Dataset entries:
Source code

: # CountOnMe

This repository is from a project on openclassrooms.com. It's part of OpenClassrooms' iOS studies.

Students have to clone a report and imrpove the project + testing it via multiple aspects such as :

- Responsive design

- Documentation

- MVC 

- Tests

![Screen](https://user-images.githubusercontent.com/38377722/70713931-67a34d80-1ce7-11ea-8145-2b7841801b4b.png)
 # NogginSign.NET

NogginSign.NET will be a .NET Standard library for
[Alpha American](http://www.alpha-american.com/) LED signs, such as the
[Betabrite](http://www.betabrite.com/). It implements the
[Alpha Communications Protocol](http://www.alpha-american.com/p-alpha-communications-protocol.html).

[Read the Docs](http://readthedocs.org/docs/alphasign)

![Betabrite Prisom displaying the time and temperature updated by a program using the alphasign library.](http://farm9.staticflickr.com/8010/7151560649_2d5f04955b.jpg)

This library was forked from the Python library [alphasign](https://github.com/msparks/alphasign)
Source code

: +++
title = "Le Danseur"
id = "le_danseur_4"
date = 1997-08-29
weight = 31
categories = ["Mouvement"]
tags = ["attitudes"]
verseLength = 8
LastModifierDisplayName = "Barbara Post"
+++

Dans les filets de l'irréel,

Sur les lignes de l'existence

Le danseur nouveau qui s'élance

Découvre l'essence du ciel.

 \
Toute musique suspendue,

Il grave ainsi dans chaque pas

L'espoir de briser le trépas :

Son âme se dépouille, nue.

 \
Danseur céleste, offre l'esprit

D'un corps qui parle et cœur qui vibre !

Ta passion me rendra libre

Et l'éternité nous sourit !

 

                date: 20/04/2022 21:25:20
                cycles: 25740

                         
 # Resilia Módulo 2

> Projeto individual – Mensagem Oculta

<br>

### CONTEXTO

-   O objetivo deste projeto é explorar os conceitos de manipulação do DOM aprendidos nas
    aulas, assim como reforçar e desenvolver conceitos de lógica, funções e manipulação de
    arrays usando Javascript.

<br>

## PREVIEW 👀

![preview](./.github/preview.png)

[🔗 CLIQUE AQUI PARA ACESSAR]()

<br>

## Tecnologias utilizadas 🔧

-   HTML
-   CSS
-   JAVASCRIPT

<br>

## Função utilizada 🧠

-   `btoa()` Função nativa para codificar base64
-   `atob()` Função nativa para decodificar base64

* * *

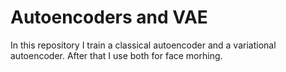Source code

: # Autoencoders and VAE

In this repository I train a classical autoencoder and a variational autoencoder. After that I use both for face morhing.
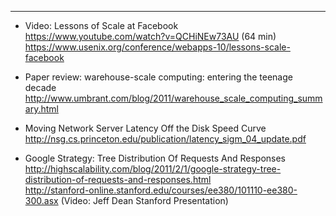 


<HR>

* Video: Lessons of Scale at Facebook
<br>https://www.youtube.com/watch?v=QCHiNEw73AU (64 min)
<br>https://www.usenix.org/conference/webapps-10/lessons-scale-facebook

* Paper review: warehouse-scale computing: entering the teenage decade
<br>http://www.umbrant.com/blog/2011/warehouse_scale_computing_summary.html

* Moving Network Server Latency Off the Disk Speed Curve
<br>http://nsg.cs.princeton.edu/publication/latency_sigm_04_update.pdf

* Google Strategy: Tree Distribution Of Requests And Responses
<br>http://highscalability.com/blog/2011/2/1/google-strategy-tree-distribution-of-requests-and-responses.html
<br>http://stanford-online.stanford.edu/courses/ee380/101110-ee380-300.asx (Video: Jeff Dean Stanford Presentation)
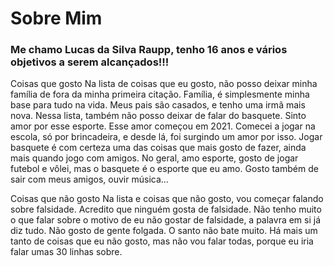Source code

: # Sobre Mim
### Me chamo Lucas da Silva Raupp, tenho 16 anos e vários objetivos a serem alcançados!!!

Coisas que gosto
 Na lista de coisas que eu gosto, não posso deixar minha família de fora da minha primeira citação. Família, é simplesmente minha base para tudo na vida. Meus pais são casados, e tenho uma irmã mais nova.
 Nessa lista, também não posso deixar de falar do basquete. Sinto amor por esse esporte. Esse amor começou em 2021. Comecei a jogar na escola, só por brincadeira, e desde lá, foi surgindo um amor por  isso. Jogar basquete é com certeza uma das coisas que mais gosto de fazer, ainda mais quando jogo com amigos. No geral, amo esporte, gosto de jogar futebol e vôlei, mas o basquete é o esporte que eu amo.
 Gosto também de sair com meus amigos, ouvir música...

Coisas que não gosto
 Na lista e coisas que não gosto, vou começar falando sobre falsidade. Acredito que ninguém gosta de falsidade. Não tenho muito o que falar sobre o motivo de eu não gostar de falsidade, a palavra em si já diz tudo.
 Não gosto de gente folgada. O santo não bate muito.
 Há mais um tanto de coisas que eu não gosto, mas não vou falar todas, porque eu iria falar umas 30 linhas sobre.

▶ **Work instructions**:
An exact copy of the lines above, from the one containing "Na lista e coisas" down to the one containing "Há mais um tanto" and including both, is the whole answer; retype it and nothing else.

▶ **Solution to this exercise**:
 Na lista e coisas que não gosto, vou começar falando sobre falsidade. Acredito que ninguém gosta de falsidade. Não tenho muito o que falar sobre o motivo de eu não gostar de falsidade, a palavra em si já diz tudo.
 Não gosto de gente folgada. O santo não bate muito.
 Há mais um tanto de coisas que eu não gosto, mas não vou falar todas, porque eu iria falar umas 30 linhas sobre.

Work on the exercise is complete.